Dad and I did not agree on much. I came of age in the late 60’s
in the midst of the anti-Vietnam war movement, the end of the Civil Rights
Movement, and the emergence of feminist and environmental movements. Dad and I had strong disagreements when it
came to the Vietnam war, politics, economics, social issues, the role of
business, and who ought to be the next president. I remember in high school and
during summers when I would come back from college, sitting at the table after
dinner with my father debating whatever the current issue of the day was. He
clearly thought I was wrong in my view, I knew
he was wrong (!). Through those debates and discussions, I learned how to disagree
agreeably. Dad never raised his voice, and always backed his points up with
evidence. At times my mother would get very emotional and try to jump in to
support my father’s views. Dad would turn to her and say “Sis, if you can’t
stay calm, you are going to have to go in another room, until you cool down,” which
of course only worked her up more. However, I learned from those after dinner debates
that I could disagree with someone without disrespecting them. I can’t say I
always kept my cool – I am more like my mother in that way - but the lesson has
stayed with me and gotten me through many difficult times.
Dad and I in 2009
The most impressive thing I think Dad did in my mind was to take
care of my mom when she began to develop Alzheimer’s in her late 50’s. When he
was 63 he stepped down from his job at 3M, a job that he clearly loved and was
good at. He devoted himself to taking care of Mom. What amazed and impressed me
was the tenderness and gentleness with which he cared for her. Upon reflection
I think that tenderness was there all the time in subtle ways. Despite all the
time he spent away from the family when I was young, he always made a point to
take Mom out on Saturday night for dinner, a movie, or dancing, and they often
took vacations, just two of them, and left us kids under the care of others
(from which there are many interesting stories - Parents, do you know what your
children are doing when you are away?). I think his care and love and
tenderness for Mom was always there, it just took her getting sick for me,
perhaps for all of us, to see it.
After she passed, he showed that same tenderness with Junie, a
woman he was with for 10 years. Junie was much different than my Dad (and my
mom, for that matter). She is an artist and a Democrat (I thought there might
yet be hope for Dad!). His tenderness with both Mom and Junie reminded me that
there is always more to a person than meets the eye; that was certainly the
case with Dad.
With the Grandchildren
Of all the emails and cards about my Dad, the one that touched me
the deepest was something that my daughter Phoebe wrote when she heard about
her Poppy’s death. She wrote:
Thank you Poppy for showing us the way to be
great. You lived a happy, honest, and fun life.

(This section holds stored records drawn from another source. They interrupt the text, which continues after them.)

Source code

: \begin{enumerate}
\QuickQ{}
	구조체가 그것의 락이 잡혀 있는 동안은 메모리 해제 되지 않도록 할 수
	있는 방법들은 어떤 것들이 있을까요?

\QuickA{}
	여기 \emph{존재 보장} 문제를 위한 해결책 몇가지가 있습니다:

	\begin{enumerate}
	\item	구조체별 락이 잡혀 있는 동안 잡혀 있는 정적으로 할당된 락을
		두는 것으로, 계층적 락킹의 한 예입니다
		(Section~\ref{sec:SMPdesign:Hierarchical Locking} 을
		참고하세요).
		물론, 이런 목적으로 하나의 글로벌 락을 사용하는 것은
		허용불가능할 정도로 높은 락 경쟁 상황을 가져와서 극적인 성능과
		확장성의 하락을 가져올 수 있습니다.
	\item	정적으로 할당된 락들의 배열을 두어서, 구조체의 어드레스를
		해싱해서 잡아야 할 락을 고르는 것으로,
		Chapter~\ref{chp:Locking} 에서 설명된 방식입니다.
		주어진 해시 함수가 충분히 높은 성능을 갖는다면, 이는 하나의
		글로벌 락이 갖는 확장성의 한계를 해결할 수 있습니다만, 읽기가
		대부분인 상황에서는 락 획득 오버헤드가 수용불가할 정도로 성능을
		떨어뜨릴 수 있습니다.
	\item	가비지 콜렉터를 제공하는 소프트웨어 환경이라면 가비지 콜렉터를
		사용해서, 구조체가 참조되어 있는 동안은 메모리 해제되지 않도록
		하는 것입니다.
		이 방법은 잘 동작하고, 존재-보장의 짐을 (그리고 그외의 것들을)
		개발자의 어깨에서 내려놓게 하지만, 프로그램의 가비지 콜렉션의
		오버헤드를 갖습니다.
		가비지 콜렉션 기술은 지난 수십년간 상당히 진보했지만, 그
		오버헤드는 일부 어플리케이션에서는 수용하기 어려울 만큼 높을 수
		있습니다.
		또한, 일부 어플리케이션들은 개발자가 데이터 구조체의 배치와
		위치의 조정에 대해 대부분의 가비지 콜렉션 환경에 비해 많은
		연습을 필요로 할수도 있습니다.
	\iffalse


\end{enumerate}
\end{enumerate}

You never stopped encouraging us to be ourselves, to be great and most of all to love one another.
The phrase "you taught us to be great" caused me to reflect
on what greatness is. Greatness is not measured in the amount of money one has
earned, or the accomplishments in one's life, or how much power one has accrued,
or the position one has achieved.
These are the ways our culture measures greatness. These are the
ways that 3M Company for whom my father worked his whole career, measures
greatness. Just take a look at who is listed as Time’s “100 Most Influential People”, that is the criteria they use.
However, that's not true greatness. True greatness is measured in the lives one impacts and hearts one touches. Dad was successful in business
and in many areas of his life, but his true greatness is measured in the lives
he impacted and the hearts he touched. Dad's
greatness is seen in the way he treated his 14 grandchildren, my wife and the other spouses in our family, my seven siblings, the
people who worked with him and for him, his many friends, Mom, and even me.
I approached the service celebrating my father’s life with great
ambivalence. I had a great deal of regret for what he and I did not share with
each other, for the gap that always existed between us. However, the testimonies
of others, even my own children, speak to a kind of greatness that I can only
describe as Grace, the gift of seeing someone I admired and loved, but with
whom I also struggled, through the eyes of others.